Luck egalitarianism is a view about distributive justice espoused by a variety of egalitarian and other political philosophers. According to this view, justice demands that variations in how well-off people are should be wholly determined by the responsible choices people make and not by differences in their unchosen circumstances. This expresses the intuition that it is a bad thing for some people to be worse off than others through no fault of their own.

Theory

Origins 
Theories of luck egalitarianism were foreshadowed by 20th-century philosopher John Rawls’ theory of distributive justice in which he observed that a person’s skills and abilities led to differential distributive justice outcomes. Rawls argued that this is unfair because one’s natural talents or circumstances are morally arbitrary as they have been determined by a “natural lottery” rather than one's own choices. This concern influenced later egalitarians theories of justice, of which, Ronald Dworkin's theory of equality of resources is considered to be the first with clearly luck egalitarian features, although he rejected the label himself. Following Dworkin, Richard Arneson's equality of opportunity for welfare theory and Gerald Cohen's equal access to advantage theory were two of the most prominent early luck egalitarian theories.

Basic principles 
Luck egalitarians therefore distinguish between outcomes that are the result of brute luck (e.g. misfortunes in genetic makeup, or being struck by a bolt of lightning) and those that are the consequence of conscious options (such as career choice or fair gambles). Luck egalitarianism is intended as a fundamental normative idea that might guide our thinking about justice rather than as an immediate policy prescription. The idea has its origin in John Rawls' thought that distributive shares should not be influenced by arbitrary factors. Luck egalitarians disagree among themselves about the proper way to measure how well off people are (for instance, whether we should measure material wealth, psychological happiness or some other factor) and the related issue of how to assess the value of their resources.

Criticism

The position is controversial within some currents of egalitarian thought, and the philosopher Elizabeth S. Anderson has been a vocal critic of it — on the ground that, amongst other things, the fact that something is chosen does not necessarily make it acceptable.
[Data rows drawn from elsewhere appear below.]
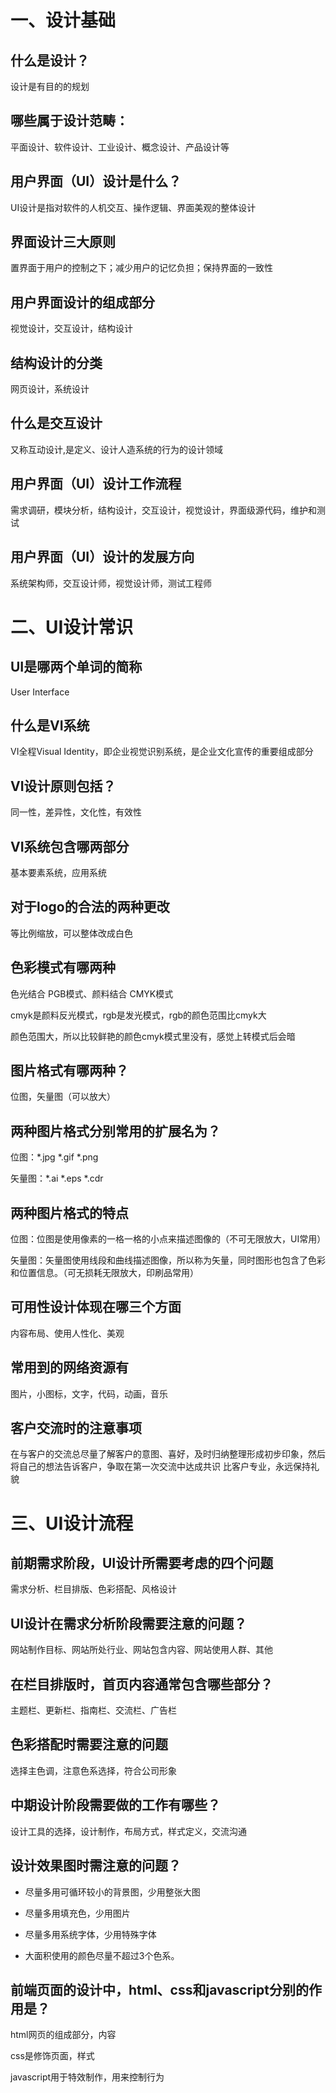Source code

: # 一、设计基础

## 什么是设计？
设计是有目的的规划

## 哪些属于设计范畴：
平面设计、软件设计、工业设计、概念设计、产品设计等

## 用户界面（UI）设计是什么？
UI设计是指对软件的人机交互、操作逻辑、界面美观的整体设计

## 界面设计三大原则
置界面于用户的控制之下；减少用户的记忆负担；保持界面的一致性

## 用户界面设计的组成部分
视觉设计，交互设计，结构设计

## 结构设计的分类
网页设计，系统设计

## 什么是交互设计
又称互动设计,是定义、设计人造系统的行为的设计领域

## 用户界面（UI）设计工作流程
需求调研，模块分析，结构设计，交互设计，视觉设计，界面级源代码，维护和测试

## 用户界面（UI）设计的发展方向
系统架构师，交互设计师，视觉设计师，测试工程师

# 二、UI设计常识

## UI是哪两个单词的简称
User Interface

## 什么是VI系统
VI全程Visual Identity，即企业视觉识别系统，是企业文化宣传的重要组成部分

## VI设计原则包括？
同一性，差异性，文化性，有效性

## VI系统包含哪两部分
基本要素系统，应用系统

## 对于logo的合法的两种更改
等比例缩放，可以整体改成白色

## 色彩模式有哪两种
色光结合 PGB模式、颜料结合 CMYK模式

cmyk是颜料反光模式，rgb是发光模式，rgb的颜色范围比cmyk大

颜色范围大，所以比较鲜艳的颜色cmyk模式里没有，感觉上转模式后会暗

## 图片格式有哪两种？
位图，矢量图（可以放大）

## 两种图片格式分别常用的扩展名为？
  位图：*.jpg   *.gif  *.png
  
  矢量图：*.ai     *.eps    *.cdr

## 两种图片格式的特点
   位图：位图是使用像素的一格一格的小点来描述图像的（不可无限放大，UI常用）
   
   矢量图：矢量图使用线段和曲线描述图像，所以称为矢量，同时图形也包含了色彩和位置信息。（可无损耗无限放大，印刷品常用）

## 可用性设计体现在哪三个方面
内容布局、使用人性化、美观

## 常用到的网络资源有
图片，小图标，文字，代码，动画，音乐

## 客户交流时的注意事项
在与客户的交流总尽量了解客户的意图、喜好，及时归纳整理形成初步印象，然后将自己的想法告诉客户，争取在第一次交流中达成共识
比客户专业，永远保持礼貌

# 三、UI设计流程

## 前期需求阶段，UI设计所需要考虑的四个问题
需求分析、栏目排版、色彩搭配、风格设计

## UI设计在需求分析阶段需要注意的问题？
网站制作目标、网站所处行业、网站包含内容、网站使用人群、其他

## 在栏目排版时，首页内容通常包含哪些部分？
主题栏、更新栏、指南栏、交流栏、广告栏

## 色彩搭配时需要注意的问题
选择主色调，注意色系选择，符合公司形象

## 中期设计阶段需要做的工作有哪些？
设计工具的选择，设计制作，布局方式，样式定义，交流沟通

## 设计效果图时需注意的问题？
*  尽量多用可循环较小的背景图，少用整张大图

*  尽量多用填充色，少用图片
     
*  尽量多用系统字体，少用特殊字体
      
*  大面积使用的颜色尽量不超过3个色系。


## 前端页面的设计中，html、css和javascript分别的作用是？
  html网页的组成部分，内容
  
  css是修饰页面，样式
  
  javascript用于特效制作，用来控制行为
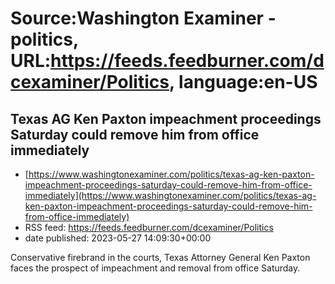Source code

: # Source:Washington Examiner - politics, URL:https://feeds.feedburner.com/dcexaminer/Politics, language:en-US

## Texas AG Ken Paxton impeachment proceedings Saturday could remove him from office immediately
 - [https://www.washingtonexaminer.com/politics/texas-ag-ken-paxton-impeachment-proceedings-saturday-could-remove-him-from-office-immediately](https://www.washingtonexaminer.com/politics/texas-ag-ken-paxton-impeachment-proceedings-saturday-could-remove-him-from-office-immediately)
 - RSS feed: https://feeds.feedburner.com/dcexaminer/Politics
 - date published: 2023-05-27 14:09:30+00:00

Conservative firebrand in the courts, Texas Attorney General Ken Paxton faces the prospect of impeachment and removal from office Saturday.

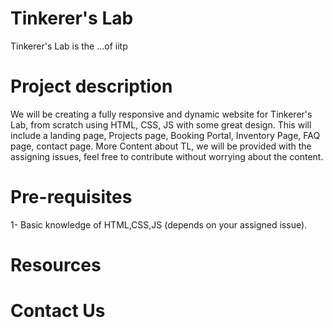 # Tinkerer's Lab
Tinkerer's Lab is the ...of iitp


# Project description
We will be creating a fully responsive and dynamic website for Tinkerer's Lab, from scratch using HTML, CSS, JS with some great design. This will include a landing page, Projects page, Booking Portal, Inventory Page, FAQ page, contact page. More Content about TL, we will be provided with the assigning issues, feel free to contribute without worrying about the content.

# Pre-requisites
1- Basic knowledge of HTML,CSS,JS (depends on your assigned issue).

# Resources

# Contact Us
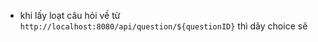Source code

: - khi lấy loạt câu hỏi về từ `http://localhost:8080/api/question/${questionID}` thì dãy choice sẽ 

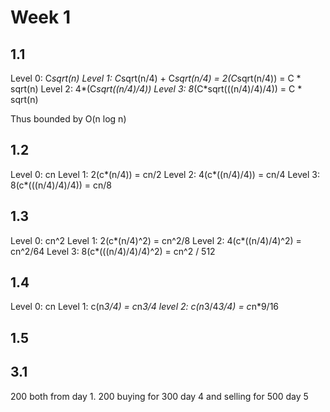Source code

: # Week 1

## 1.1
Level 0: C*sqrt(n)
Level 1: C*sqrt(n/4) + C*sqrt(n/4) = 2(C*sqrt(n/4)) = C * sqrt(n)
Level 2: 4*(C*sqrt((n/4)/4)) 
Level 3: 8*(C*sqrt(((n/4)/4)/4)) = C * sqrt(n)

Thus bounded by O(n log n)

## 1.2
Level 0: cn
Level 1: 2(c*(n/4)) = cn/2
Level 2: 4(c*((n/4)/4)) = cn/4
Level 3: 8(c*(((n/4)/4)/4)) = cn/8



## 1.3
Level 0: cn^2
Level 1: 2(c*(n/4)^2) = cn^2/8
Level 2: 4(c*((n/4)/4)^2) = cn^2/64
Level 3: 8(c*(((n/4)/4)/4)^2) = cn^2 / 512

## 1.4
Level 0: cn
Level 1: c(n*3/4) = c*n*3/4
level 2: c(n*3/4*3/4) = c*n*9/16


## 1.5


## 3.1
200 both from day 1. 
200 buying for 300 day 4 and selling for 500 day 5


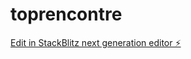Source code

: # toprencontre

[Edit in StackBlitz next generation editor ⚡️](https://stackblitz.com/~/github.com/spazou/toprencontre)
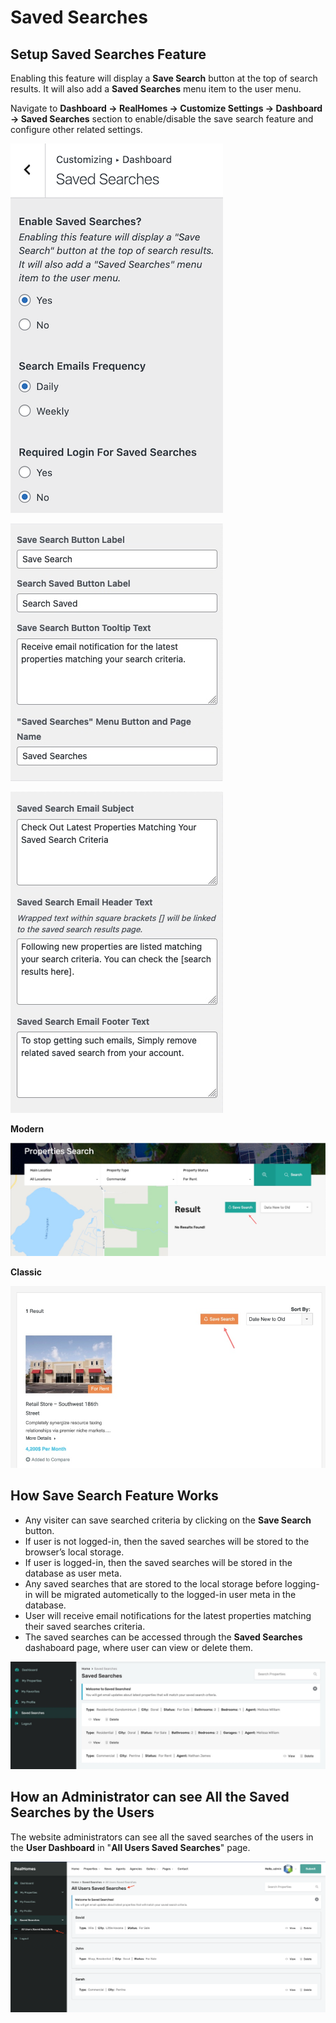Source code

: # Saved Searches

## Setup Saved Searches Feature

Enabling this feature will display a **Save Search** button at the top of search results. It will also add a **Saved Searches** menu item to the user menu.

Navigate to **Dashboard → RealHomes → Customize Settings → Dashboard → Saved Searches** section to enable/disable the save search feature and configure other related settings. 

![RealHomes Documentation](images/member-pages/saved-searches-setting-1.png)

![RealHomes Documentation](images/member-pages/saved-searches-setting-2.jpg)

![RealHomes Documentation](images/member-pages/saved-searches-setting-3.jpg)

**Modern**

![RealHomes Documentation](images/member-pages/save-search-modern.jpg)

**Classic**

![RealHomes Documentation](images/member-pages/save-search-classic.jpg)

## How Save Search Feature Works

- Any visiter can save searched criteria by clicking on the **Save Search** button.
- If user is not logged-in, then the saved searches will be stored to the browser’s local storage.
- If user is logged-in, then the saved searches will be stored in the database as user meta.
- Any saved searches that are stored to the local storage before logging-in will be migrated autometically to the logged-in user meta in the database.
- User will receive email notifications for the latest properties matching their saved searches criteria.
- The saved searches can be accessed through the **Saved Searches** dashaboard page, where user can view or delete them.

![RealHomes Documentation](images/member-pages/save-search-dashboard.jpg)

## How an Administrator can see All the Saved Searches by the Users

The website administrators can see all the saved searches of the users in the **User Dashboard** in "**All Users Saved Searches**" page.

![RealHomes - All Users Saved Searches](images/member-pages/all-users-saved-searches.png)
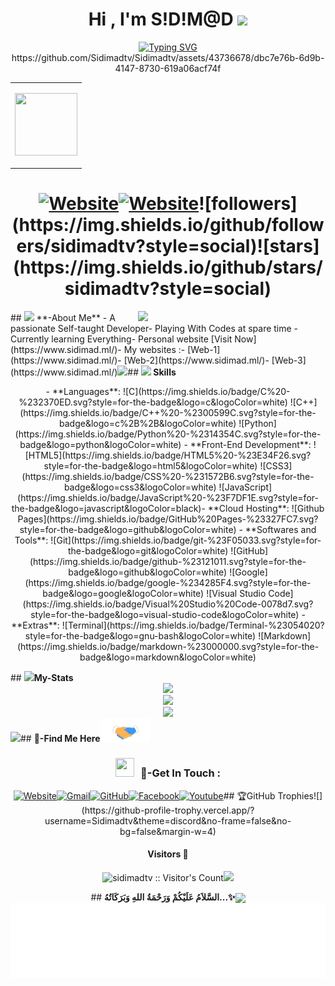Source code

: <h1 align="center"><b>Hi , I'm S!D!M@D </b><img src="https://cdn.jsdelivr.net/gh/Sidimadtv/Img/me.gif" width="40"></h1><p align="center"> <a href="https://git.io/typing-svg"><img src="https://readme-typing-svg.herokuapp.com?font=Pacifico&center=true&pause=1000&width=435&lines=Welcome+To+S!D!M%40D-TV+Official+Repos" alt="Typing SVG"/></a>https://github.com/Sidimadtv/Sidimadtv/assets/43736678/dbc7e76b-6d9b-4147-8730-619a06acf74f<table width="100%" align="center"><tr><td align="center"><p><img height="100" width="100" src="https://cdn.jsdelivr.net/gh/Sidimadtv/all/sidi/assets/images/logo.png"> </a></p></td></tr></table><h1 align="center"><a href="https://www.sidimad.ml/"><img alt="Website" src="https://img.shields.io/badge/Website-www.sidimad.ml-blue?style=flat-square&logo=google-chrome"></a><a href="https://www.sidimadtv.ml/"><img alt="Website" src="https://img.shields.io/badge/Website-www.sidimadtv.ml-blue?style=flat-square&logo=firefox"></a>![followers](https://img.shields.io/github/followers/sidimadtv?style=social)![stars](https://img.shields.io/github/stars/sidimadtv?style=social)</h1></p>## <picture><img src="https://cdn.jsdelivr.net/gh/Sidimadtv/Img/cod.gif" width=50px></picture> **-About Me**<picture> <img align="right" src="https://cdn.jsdelivr.net/gh/Sidimadtv/Img/cod.gif" width=300px></picture>- A passionate Self-taught Developer- Playing With Codes at spare time - Currently learning Everything- Personal website [Visit Now](https://www.sidimad.ml/)- My websites :- [Web-1](https://www.sidimad.ml/)- [Web-2](https://www.sidimad.ml/)- [Web-3](https://www.sidimad.ml/)<img src="https://cdn.jsdelivr.net/gh/Sidimadtv/Img/hr.gif">## <img src="https://cdn.jsdelivr.net/gh/Sidimadtv/Img/sk.gif" width="30"><b> Skills</b><p align="center">- **Languages**: ![C](https://img.shields.io/badge/C%20-%232370ED.svg?style=for-the-badge&logo=c&logoColor=white) ![C++](https://img.shields.io/badge/C++%20-%2300599C.svg?style=for-the-badge&logo=c%2B%2B&logoColor=white) ![Python](https://img.shields.io/badge/Python%20-%2314354C.svg?style=for-the-badge&logo=python&logoColor=white) - **Front-End Development**: ![HTML5](https://img.shields.io/badge/HTML5%20-%23E34F26.svg?style=for-the-badge&logo=html5&logoColor=white) ![CSS3](https://img.shields.io/badge/CSS%20-%231572B6.svg?style=for-the-badge&logo=css3&logoColor=white) ![JavaScript](https://img.shields.io/badge/JavaScript%20-%23F7DF1E.svg?style=for-the-badge&logo=javascript&logoColor=black)- **Cloud Hosting**: ![Github Pages](https://img.shields.io/badge/GitHub%20Pages-%23327FC7.svg?style=for-the-badge&logo=github&logoColor=white) - **Softwares and Tools**: ![Git](https://img.shields.io/badge/git-%23F05033.svg?style=for-the-badge&logo=git&logoColor=white) ![GitHub](https://img.shields.io/badge/github-%23121011.svg?style=for-the-badge&logo=github&logoColor=white) ![Google](https://img.shields.io/badge/google-%234285F4.svg?style=for-the-badge&logo=google&logoColor=white) ![Visual Studio Code](https://img.shields.io/badge/Visual%20Studio%20Code-0078d7.svg?style=for-the-badge&logo=visual-studio-code&logoColor=white) - **Extras**: ![Terminal](https://img.shields.io/badge/Terminal-%23054020?style=for-the-badge&logo=gnu-bash&logoColor=white) ![Markdown](https://img.shields.io/badge/markdown-%23000000.svg?style=for-the-badge&logo=markdown&logoColor=white) </p>## <img src="https://cdn.jsdelivr.net/gh/Sidimadtv/Img/sta.gif" width="35"><b>My-Stats </b><div align="center"><a href="https://github.com/Sidimadtv"> <img src="https://github-readme-stats.vercel.app/api?username=Sidimadtv&include_all_commits=true&count_private=true&show_icons=true&line_height=20&title_color=7A7ADB&icon_color=2234AE&text_color=D3D3D3&bg_color=0,000000,130F40" width="450"> </a></div><div align="center"><a href="https://github.com/Sidimadtv"> <img src="https://github-readme-streak-stats.herokuapp.com/?user=Sidimadtv&show_icons=true&locale=en&layout=compact&line_height=20&title_color=7A7ADB&icon_color=2234AE&text_color=D3D3D3&bg_color=0,000000,130F40" width="450"></a></div><div align="center"><a href="https://github.com/Sidimadtv"><img src="https://github-readme-stats.vercel.app/api/top-langs?username=Sidimadtv&show_icons=true&locale=en&layout=compact&line_height=20&title_color=7A7ADB&icon_color=2234AE&text_color=D3D3D3&bg_color=0,000000,130F40" width="450"></a></div><img src="https://cdn.jsdelivr.net/gh/Sidimadtv/Img/hr.gif">## <b>📩-Find Me Here</b><img src="images/han.gif" width="80"><h3 align="center" > <img src="https://cdn.jsdelivr.net/gh/Sidimadtv/Img/sta.gif" width="30" height="30" style="margin-right: 10px;">📩-Get In Touch : </h3> <p align="center"> <a href="https://www.sidimad.ml/"><img src="https://cdn.jsdelivr.net/gh/Sidimadtv/Img/web.png" alt="Website"/></a><a href="mailto:sidihassan17@gmail.com"><img src="https://cdn.jsdelivr.net/gh/Sidimadtv/Img/gmail.png" alt="Gmail"/></a><a href="https://github.com/Sidimadtv"><img src="https://cdn.jsdelivr.net/gh/Sidimadtv/Img/github.png" alt="GitHub"/></a><a href="https://www.facebook.com/profile.php?id=100016109414654"><img src="https://cdn.jsdelivr.net/gh/Sidimadtv/Img/facebook-new.png" alt="Facebook"/></a><a href="https://www.youtube.com/channel/UCuuyS5myE0B3RiR8Fr0D18w"><img src="https://cdn.jsdelivr.net/gh/Sidimadtv/Img/youtube.png" alt="Youtube"></a>## 🏆GitHub Trophies![](https://github-profile-trophy.vercel.app/?username=Sidimadtv&theme=discord&no-frame=false&no-bg=false&margin-w=4)<h4 align="center">Visitors 👀</h4><p align="center"><img src="https://profile-counter.glitch.me/{sidimadtv}/count.svg" alt="sidimadtv :: Visitor's Count"/><img src="https://cdn.jsdelivr.net/gh/Sidimadtv/Img/hr.gif"><div align='center'>## <b>السَّلاَمُ عَلَيْكُمْ وَرَحْمَةُ اللهِ وَبَرَكَاتُهُ...✨</b><img src="https://komarev.com/ghpvc/?username=Sidimadtv&color=blueviolet" align="center"></div><div align="center"><img height="120" alt="Thanks for visiting me" width="100%" src="images/marquee.svg"/><br/>


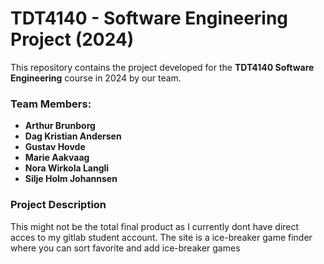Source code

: # TDT4140 - Software Engineering Project (2024)

This repository contains the project developed for the **TDT4140 Software Engineering** course in 2024 by our team.

### Team Members:
- **Arthur Brunborg**
- **Dag Kristian Andersen**
- **Gustav Hovde**
- **Marie Aakvaag**
- **Nora Wirkola Langli**
- **Silje Holm Johannsen**

### Project Description
This might not be the total final product as I currently dont have direct acces to my gitlab student account.
The site is a ice-breaker game finder where you can sort favorite and add ice-breaker games

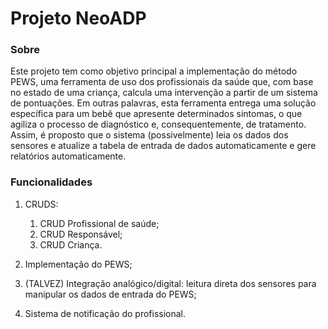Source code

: # Projeto NeoADP

### Sobre

Este projeto tem como objetivo principal a implementação do método PEWS, uma ferramenta de uso dos profissionais da saúde que, com base no estado de uma criança, calcula uma intervenção a partir de um sistema de pontuações. Em outras palavras, esta ferramenta entrega uma solução específica para um bebê que apresente determinados sintomas, o que agiliza o processo de diagnóstico e, consequentemente, de tratamento.
Assim, é proposto que o sistema (possivelmente) leia os dados dos sensores e atualize a tabela de entrada de dados automaticamente e gere relatórios automaticamente.

### Funcionalidades

1) CRUDS:
	1) CRUD Profissional de saúde;
	2) CRUD Responsável;
	3) CRUD Criança.
	
2) Implementação do PEWS;
2) (TALVEZ) Integração analógico/digital: leitura direta dos sensores para manipular os dados de entrada do PEWS;
3) Sistema de notificação do profissional.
An example of this would be a robber offering someone the choice "Your money or your life," which choice some theorists, including Thomas Hobbes (Leviathan XIV: "Covenants Extorted by Feare are Valide") have regarded as presumptively binding. She also claims that luck egalitarianism expresses a demeaning pity towards the disadvantaged, basing their claims to compensation not on equality but inferiority, and excludes many individuals from the social conditions of their freedom simply on the basis that it is judged to be their fault for losing them. Further, it involves the state making highly moralistic and intrusive judgements about the choices that individuals make, and seems to lead to very counter-intuitive conclusions: those who voluntarily enter jobs with higher-than-average risks, or who 'choose' to live in geographical locations prone to natural disasters may make no claim on others if they suffer as a result of it.

Susan Hurley has argued that any attempt to ground egalitarianism in issues concerning luck and responsibility must fail, because there is no non-circular way of specifying an egalitarian baseline rather than any other baseline. For instance, a luck inegalitarian could believe that the baseline from which we should correct luck is one where huge inequalities exist. Without merely assuming equality, there seems to be no way of coming to prefer one approach over the other.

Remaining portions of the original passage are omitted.